Sesak

5.2K 285 35
                                    

            PERUBAHAN sikap Daren yang tiba-tiba benar-benar membuat Hanin frustasi. Sikap dingin tak mengenakan yang ditunjukkan pemuda itu benar-benar membuat Hanin merasa tersiksa, terlebih saat ia memergoki pemuda itu tengah jalan bersama seorang gadis yang sampai saat ini belum Hanin ketahui nama dan asal-usulnya. Hanin mencoba berpikiran positif, tetapi percuma saja karena bayangan Daren bersama gadis lain sukses membuat pertahanannya goyah.

            "Lo kenapa sih, Nin? Perasaan ngelamun mulu daritadi. Lo masih mikirin Daren mantan lo itu?" tanya Rara heran. Hanin masih bergeming, ia menggeleng tanda tak ingin bercerita. Tetapi Rara masih bersikeras membujuk gadis itu.

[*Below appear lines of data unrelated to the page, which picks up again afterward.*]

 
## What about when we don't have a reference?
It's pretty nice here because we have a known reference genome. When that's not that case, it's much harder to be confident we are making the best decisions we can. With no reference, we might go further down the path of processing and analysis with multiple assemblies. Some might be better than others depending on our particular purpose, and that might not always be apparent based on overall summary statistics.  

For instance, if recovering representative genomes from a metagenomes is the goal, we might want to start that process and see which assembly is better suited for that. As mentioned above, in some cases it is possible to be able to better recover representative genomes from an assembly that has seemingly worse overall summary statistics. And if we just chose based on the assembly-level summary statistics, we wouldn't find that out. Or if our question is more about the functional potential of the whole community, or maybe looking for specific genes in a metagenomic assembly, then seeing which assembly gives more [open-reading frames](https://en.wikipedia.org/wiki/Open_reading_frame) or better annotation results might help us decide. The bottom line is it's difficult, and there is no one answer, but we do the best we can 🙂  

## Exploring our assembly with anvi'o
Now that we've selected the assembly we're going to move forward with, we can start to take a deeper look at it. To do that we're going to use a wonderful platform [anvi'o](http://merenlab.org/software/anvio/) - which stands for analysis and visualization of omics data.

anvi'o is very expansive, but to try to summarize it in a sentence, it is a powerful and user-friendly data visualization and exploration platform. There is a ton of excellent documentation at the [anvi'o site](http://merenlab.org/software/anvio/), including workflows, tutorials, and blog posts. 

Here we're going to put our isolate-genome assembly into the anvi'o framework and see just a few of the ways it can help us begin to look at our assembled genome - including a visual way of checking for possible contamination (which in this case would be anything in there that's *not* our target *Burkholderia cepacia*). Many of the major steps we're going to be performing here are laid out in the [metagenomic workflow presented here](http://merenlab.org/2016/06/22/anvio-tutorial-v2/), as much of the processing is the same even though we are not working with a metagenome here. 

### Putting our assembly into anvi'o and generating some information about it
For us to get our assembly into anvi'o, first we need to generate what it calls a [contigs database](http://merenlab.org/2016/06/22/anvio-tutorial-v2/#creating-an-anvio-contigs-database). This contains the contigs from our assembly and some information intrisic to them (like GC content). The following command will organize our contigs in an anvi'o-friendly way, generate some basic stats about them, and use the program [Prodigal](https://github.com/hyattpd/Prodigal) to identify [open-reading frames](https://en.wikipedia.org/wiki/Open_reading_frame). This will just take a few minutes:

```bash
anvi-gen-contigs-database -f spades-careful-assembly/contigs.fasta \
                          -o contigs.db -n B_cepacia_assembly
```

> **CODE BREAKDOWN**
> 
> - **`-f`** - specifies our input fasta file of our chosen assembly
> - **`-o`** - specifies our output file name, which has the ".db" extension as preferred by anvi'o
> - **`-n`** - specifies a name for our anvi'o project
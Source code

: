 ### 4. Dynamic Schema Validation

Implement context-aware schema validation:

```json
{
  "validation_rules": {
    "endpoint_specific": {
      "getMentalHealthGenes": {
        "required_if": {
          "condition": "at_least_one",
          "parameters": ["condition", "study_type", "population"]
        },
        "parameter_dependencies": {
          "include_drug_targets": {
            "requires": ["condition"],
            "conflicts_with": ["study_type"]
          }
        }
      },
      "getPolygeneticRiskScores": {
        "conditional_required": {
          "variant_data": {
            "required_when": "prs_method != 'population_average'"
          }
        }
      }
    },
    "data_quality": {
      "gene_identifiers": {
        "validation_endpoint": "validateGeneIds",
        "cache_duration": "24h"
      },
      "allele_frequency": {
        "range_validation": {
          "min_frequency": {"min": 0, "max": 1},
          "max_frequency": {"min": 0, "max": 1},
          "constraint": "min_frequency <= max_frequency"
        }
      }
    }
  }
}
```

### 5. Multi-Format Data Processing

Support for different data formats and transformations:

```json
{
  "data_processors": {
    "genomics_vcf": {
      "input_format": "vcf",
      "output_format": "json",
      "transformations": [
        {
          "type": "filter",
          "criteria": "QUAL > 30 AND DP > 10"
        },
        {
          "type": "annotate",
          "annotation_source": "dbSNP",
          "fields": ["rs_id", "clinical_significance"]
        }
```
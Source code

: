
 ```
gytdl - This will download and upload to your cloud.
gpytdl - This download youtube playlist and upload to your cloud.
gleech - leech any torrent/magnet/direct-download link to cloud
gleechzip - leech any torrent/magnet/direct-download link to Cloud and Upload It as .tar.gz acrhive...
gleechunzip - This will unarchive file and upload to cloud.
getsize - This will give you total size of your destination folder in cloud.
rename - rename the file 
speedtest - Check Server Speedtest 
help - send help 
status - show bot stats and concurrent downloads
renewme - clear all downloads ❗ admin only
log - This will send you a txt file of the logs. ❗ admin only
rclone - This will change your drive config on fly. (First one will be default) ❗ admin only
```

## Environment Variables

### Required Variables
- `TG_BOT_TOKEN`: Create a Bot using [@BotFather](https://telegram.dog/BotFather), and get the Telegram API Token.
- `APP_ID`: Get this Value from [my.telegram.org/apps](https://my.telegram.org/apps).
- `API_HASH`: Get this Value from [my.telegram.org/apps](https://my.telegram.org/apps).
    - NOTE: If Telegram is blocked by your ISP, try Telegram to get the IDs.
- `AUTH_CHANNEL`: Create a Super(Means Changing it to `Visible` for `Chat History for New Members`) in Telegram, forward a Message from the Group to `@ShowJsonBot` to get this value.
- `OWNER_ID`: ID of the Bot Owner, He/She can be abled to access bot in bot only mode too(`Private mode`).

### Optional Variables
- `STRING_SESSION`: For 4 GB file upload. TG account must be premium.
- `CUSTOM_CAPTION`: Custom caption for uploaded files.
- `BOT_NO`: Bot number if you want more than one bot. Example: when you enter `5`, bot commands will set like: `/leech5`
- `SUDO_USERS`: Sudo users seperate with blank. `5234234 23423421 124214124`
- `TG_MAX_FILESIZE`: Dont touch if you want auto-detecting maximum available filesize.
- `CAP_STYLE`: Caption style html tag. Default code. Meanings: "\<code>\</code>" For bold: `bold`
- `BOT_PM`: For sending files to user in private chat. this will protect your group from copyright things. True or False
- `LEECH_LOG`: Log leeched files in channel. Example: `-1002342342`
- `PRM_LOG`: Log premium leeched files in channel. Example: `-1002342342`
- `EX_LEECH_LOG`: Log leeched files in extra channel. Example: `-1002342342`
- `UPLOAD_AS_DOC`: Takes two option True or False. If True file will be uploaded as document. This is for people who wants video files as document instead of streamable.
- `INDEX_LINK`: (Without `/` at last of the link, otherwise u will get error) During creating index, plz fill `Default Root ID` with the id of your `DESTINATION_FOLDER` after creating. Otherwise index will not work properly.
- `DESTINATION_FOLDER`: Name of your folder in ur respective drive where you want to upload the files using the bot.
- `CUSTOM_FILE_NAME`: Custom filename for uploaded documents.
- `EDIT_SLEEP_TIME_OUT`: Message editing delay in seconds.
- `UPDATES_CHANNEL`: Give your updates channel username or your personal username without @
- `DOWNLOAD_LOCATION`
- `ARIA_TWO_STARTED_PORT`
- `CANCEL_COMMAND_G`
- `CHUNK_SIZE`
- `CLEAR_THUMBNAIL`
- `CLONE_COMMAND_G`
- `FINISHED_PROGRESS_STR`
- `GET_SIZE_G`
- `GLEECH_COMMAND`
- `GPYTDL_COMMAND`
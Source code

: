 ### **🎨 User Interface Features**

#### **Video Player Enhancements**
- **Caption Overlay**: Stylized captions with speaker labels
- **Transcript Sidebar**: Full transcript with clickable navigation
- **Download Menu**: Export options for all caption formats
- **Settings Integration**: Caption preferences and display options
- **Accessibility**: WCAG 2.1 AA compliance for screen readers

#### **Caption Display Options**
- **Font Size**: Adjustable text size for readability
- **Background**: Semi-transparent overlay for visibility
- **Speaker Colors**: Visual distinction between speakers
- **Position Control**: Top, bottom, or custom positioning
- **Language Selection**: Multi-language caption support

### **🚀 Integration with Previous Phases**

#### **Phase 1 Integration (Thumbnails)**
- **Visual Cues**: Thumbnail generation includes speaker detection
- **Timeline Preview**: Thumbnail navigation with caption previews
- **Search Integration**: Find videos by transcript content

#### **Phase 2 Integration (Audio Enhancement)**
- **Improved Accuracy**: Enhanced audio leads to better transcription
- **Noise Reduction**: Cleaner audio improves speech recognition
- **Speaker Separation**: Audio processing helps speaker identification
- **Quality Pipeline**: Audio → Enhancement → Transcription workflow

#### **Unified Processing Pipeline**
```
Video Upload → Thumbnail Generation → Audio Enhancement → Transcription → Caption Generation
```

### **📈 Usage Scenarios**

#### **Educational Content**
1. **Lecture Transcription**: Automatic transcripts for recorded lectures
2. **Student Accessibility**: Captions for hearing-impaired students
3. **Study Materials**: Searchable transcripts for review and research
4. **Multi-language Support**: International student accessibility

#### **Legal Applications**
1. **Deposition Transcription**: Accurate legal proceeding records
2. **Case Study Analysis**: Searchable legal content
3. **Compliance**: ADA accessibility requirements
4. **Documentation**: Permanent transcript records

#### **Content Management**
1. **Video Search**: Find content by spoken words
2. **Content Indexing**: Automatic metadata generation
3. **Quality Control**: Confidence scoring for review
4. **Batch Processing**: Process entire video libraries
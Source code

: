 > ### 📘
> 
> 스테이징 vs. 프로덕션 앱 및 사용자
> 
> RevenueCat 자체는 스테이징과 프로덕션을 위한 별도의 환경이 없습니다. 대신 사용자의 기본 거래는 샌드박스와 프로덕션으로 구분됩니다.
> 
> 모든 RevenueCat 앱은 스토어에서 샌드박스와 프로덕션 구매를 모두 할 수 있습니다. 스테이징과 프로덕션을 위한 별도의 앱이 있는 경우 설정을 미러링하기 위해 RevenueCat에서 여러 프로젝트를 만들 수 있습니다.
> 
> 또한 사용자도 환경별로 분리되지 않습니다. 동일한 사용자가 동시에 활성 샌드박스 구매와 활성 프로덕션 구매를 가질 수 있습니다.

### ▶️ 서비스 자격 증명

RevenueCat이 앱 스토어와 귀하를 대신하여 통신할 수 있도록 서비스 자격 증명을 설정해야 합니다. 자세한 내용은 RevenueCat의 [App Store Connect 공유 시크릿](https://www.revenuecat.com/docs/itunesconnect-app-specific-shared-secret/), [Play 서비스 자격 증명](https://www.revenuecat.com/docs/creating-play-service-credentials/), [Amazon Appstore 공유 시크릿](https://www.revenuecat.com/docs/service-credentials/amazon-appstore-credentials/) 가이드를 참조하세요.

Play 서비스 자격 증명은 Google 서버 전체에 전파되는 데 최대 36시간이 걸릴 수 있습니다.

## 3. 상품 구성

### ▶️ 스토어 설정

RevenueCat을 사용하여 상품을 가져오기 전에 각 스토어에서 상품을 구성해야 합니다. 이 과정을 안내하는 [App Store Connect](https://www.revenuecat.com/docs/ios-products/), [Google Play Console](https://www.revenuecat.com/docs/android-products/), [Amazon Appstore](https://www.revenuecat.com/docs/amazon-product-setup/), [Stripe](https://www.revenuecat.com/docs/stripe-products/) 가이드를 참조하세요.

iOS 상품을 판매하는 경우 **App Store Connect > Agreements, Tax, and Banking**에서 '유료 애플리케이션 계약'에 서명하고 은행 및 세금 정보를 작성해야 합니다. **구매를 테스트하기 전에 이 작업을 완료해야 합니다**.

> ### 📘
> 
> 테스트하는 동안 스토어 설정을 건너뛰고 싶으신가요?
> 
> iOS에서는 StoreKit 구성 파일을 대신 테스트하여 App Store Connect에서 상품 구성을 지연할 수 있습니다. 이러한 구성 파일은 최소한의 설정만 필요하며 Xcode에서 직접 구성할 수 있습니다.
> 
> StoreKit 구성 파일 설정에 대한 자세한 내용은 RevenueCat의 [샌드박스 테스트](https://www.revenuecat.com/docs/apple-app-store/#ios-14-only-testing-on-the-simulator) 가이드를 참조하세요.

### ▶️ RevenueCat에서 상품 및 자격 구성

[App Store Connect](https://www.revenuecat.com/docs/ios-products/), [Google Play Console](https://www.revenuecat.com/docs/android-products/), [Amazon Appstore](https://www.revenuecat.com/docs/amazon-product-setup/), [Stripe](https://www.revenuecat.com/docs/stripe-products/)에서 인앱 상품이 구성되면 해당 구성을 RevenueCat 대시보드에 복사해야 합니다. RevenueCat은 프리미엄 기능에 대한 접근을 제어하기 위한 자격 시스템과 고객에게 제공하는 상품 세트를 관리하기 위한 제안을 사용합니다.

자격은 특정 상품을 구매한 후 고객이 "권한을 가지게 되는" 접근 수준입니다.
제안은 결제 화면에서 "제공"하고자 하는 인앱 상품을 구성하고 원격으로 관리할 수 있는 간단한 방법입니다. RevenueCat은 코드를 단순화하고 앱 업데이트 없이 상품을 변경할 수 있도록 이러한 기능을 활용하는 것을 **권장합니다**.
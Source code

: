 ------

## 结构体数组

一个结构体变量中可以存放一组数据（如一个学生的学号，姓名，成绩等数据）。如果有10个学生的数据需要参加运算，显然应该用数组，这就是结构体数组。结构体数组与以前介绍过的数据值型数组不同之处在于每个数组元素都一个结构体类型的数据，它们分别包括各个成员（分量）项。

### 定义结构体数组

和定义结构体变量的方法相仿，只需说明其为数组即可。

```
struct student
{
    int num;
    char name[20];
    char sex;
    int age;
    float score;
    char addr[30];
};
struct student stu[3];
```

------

            Hanin menarik nafasnya dalam-dalam dan menghembuskannya perlahan. Hanin tampak rapuh ketika Rara melihatnya dari kedua mata gadis itu, terlebih air matanya yang perlahan mulai muncul ke permukaan. Rara mencoba untuk mengerti sahabatnya itu dengan mengelus pelan punggung Hanin, mencoba menyalurkan kekuatan melalui elusan tangannya.

           "Daren berubah, Ra. "

           *Gara-gara cewek itu?"

           Hanin mengangguk lemah. Ia mulai menceritakan semuanya, mulai dari sikap Daren yang tiba-tiba berubah, sampai ia yang memergoki pemuda itu tengah berduaan bersama gadis lain. Rara mendengus kesal mendengar penuturan Hanin, matanya menyala-nyala seolah ada api yang berkobar disana.

           "Dia harus gue kasih pelajaran!" Rara bangkit dengan emosinya yang berkibar. Tangannya mengepal kuat. Hanin menggapai gadis itu dan menahannya.

           "Ra, please jangan lakuin apapun. Demi gue." Pinta gadis itu dengan puppy eyes. Perasaan Rara luluh ketika melihat wajah Hanin yang terlihat sayu. Ia kembali duduk disamping temannya itu dan menatapnya lekat-lekat. Hanin ambruk ke tubuh Rara dan menangis disana, "Gue emang udah gak punya hak apa-apa atas dia, Ra. Semuanya udah berubah. Dia bukan siapa-siapa lagi buat gue dan gue bukan orang spesial buat dia. Lo tau? Gue masih belum bisa lepasin dia sepenuhnya. "

           Rara diam.

          "Gue masih inget soal pertaruhan beberapa waktu lalu, gue bersyukur atas hal itu. Seenggaknya gue punya kesempatan buat mengenal Daren lebih jauh, meskipun cuma sebentar. " Jelas Hanin panjang lebar.

          "Kalo lo masih punya perasaan sama dia, gue bakal bantuin perbaikin hubungan kalian. " Rara menggenggam tangan Hanin dengan penuh keyakinan.

          Hanin menggeleng seraya tersenyum, "Enggak, Ra. Semuanya gak bisa balik lagi kayak dulu. Udah berubah."

          "Bisa. Gue yakin bisa, Hanin. " Rara menatap temannya itu dengan lekat, "Lo harus percaya, gue yakin Daren masih nyimpen perasaan buat lo, "

           Hanin mengangguk dengan ragu. Ia tak yakin dengan perkataan Rara, namun melihat kesungguhan di mata gadis itu membuatnya yakin bahwa semuanya akan baik-baik saja. Hanin bangkit dari duduknya setelah mengelap sisa air mata yang tumpah di pipinya. Ia segera membayar pesanan nasi gorengnya pada pemilik warteg, "Bu, kembaliannya untuk ibu saja. "

           Pemilik warteg itu menatap Hanin tak percaya, "Terima kasih, dek. " Hanin mengangguk seraya tersenyum lalu beranjak pergi meninggalkan Rara yang mematung melihat sikap Hanin.

***

           Berulang kali Hanin menelpon Gavin agar segera menjemputnya. Tujuh missed call. Hanin berdecak dalam hati. Gadis itu memutuskan untuk duduk di sebuah halte yang berada di dekat sekolahan. Matanya memerhatikan setiap orang yang lalu lalang, tanpa sengaja matanya menangkap sosok Daren yang tengah duduk diatas motornya seraya menyerahkan sebuah helm kepada seorang gadis.